## [Aim of the exercise]
Copy out every line in the entries below that includes "subsubsection".

(Plain-text document sources)
= = = = = = =

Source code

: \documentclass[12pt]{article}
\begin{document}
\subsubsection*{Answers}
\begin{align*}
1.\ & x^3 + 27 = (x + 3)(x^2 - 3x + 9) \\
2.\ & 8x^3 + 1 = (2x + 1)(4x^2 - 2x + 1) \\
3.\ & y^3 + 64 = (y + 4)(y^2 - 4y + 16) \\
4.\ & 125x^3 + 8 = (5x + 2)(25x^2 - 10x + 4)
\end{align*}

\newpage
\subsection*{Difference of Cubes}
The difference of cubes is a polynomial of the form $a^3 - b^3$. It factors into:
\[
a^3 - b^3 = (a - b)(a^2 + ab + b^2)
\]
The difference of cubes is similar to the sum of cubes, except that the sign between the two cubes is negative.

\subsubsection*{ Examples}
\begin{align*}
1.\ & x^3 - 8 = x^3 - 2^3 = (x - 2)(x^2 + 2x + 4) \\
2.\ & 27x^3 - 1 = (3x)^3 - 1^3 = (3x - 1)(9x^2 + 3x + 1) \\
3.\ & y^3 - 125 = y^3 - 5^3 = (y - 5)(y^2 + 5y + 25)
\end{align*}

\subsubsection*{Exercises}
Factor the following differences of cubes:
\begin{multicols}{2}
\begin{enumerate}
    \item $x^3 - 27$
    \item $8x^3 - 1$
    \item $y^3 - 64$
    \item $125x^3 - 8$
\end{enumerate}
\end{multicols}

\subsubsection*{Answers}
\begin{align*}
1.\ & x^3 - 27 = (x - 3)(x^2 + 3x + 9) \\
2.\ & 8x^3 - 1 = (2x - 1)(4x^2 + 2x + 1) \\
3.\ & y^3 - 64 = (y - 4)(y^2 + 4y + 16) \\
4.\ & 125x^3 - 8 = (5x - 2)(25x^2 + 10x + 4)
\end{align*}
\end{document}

= = = = = = =

## [Exercise solution]
\subsubsection*{Answers}
\subsubsection*{ Examples}
\subsubsection*{Exercises}
\subsubsection*{Answers}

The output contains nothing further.